* **Assignment**: Once the line containing "- Provide actionable feedback" is found in the entries below, reproduce it and every line after it, stopping at and including the line containing "2. Set up a virtual environment"; reproduce nothing else, and keep each line exact.

* **Data supplied**:
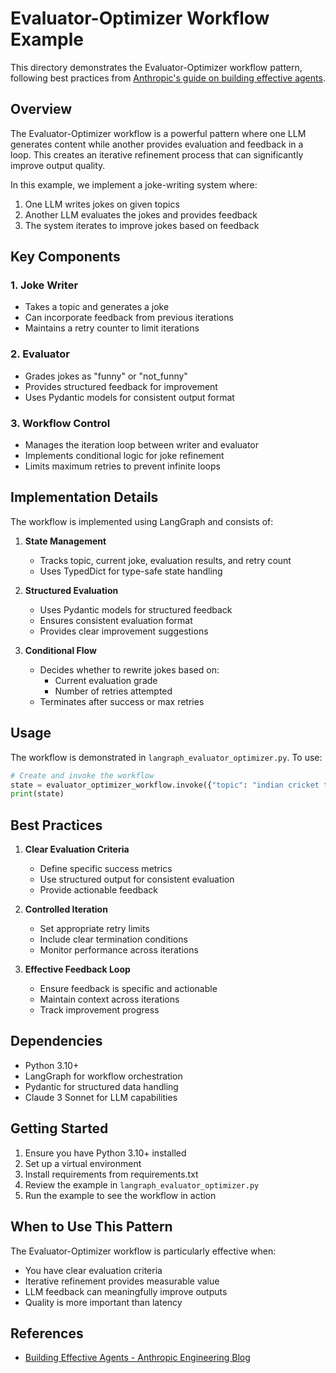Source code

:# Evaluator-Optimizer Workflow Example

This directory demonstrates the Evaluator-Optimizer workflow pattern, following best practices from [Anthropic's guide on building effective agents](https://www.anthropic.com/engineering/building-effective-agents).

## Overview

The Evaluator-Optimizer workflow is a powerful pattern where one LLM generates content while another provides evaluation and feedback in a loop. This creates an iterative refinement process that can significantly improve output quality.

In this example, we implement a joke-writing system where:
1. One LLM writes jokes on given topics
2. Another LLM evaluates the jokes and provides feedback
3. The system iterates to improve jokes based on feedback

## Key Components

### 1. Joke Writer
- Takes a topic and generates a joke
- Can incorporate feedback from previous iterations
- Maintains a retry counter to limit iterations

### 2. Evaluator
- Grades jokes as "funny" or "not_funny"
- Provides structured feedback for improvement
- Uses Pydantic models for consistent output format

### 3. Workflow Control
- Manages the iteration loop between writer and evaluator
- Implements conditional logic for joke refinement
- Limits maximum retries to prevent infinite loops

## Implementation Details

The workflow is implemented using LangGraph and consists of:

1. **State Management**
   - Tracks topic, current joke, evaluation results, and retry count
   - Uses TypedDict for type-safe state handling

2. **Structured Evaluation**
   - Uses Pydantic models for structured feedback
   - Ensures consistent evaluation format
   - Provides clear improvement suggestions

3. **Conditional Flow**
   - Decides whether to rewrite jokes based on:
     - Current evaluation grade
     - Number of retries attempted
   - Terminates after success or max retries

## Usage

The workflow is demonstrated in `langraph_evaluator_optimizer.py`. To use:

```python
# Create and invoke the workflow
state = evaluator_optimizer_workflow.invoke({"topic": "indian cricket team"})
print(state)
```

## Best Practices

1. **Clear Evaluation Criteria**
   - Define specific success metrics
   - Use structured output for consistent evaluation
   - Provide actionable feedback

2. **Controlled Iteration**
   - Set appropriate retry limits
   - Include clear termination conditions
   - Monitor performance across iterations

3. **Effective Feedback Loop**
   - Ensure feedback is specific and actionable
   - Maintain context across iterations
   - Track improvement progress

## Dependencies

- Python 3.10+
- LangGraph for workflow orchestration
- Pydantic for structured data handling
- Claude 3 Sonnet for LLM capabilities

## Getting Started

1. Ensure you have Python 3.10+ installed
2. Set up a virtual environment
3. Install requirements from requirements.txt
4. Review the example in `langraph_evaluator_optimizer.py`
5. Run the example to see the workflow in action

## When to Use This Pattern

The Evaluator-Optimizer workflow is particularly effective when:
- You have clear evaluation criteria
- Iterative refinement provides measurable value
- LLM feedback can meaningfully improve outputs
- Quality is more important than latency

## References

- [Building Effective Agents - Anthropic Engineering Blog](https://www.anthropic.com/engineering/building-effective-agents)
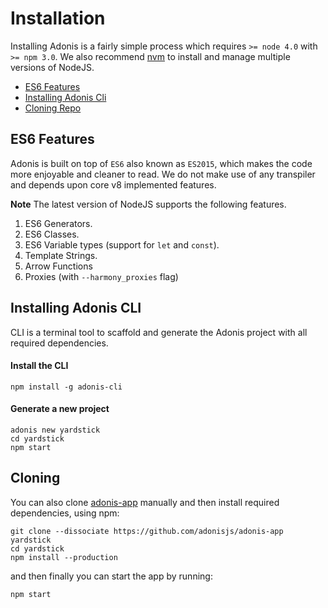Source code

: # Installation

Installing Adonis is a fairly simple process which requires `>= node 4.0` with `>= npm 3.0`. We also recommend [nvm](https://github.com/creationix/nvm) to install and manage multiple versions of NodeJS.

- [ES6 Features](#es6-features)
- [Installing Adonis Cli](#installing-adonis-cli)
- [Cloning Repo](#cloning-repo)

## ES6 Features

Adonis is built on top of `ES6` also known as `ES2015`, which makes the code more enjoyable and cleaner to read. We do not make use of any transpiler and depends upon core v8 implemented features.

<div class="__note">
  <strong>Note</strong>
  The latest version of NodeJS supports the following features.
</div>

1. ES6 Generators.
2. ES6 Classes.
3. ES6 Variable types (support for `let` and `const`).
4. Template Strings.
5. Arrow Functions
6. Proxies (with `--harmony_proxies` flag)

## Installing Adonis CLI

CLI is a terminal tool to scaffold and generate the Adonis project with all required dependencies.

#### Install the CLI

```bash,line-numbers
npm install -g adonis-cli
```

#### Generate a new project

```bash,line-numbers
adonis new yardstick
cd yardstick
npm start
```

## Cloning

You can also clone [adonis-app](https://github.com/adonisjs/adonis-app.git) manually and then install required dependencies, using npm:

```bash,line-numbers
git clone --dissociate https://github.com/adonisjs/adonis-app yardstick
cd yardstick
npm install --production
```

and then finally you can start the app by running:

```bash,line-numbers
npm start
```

* **The answer**:
   - Provide actionable feedback

2. **Controlled Iteration**
   - Set appropriate retry limits
   - Include clear termination conditions
   - Monitor performance across iterations

3. **Effective Feedback Loop**
   - Ensure feedback is specific and actionable
   - Maintain context across iterations
   - Track improvement progress

## Dependencies

- Python 3.10+
- LangGraph for workflow orchestration
- Pydantic for structured data handling
- Claude 3 Sonnet for LLM capabilities

## Getting Started

1. Ensure you have Python 3.10+ installed
2. Set up a virtual environment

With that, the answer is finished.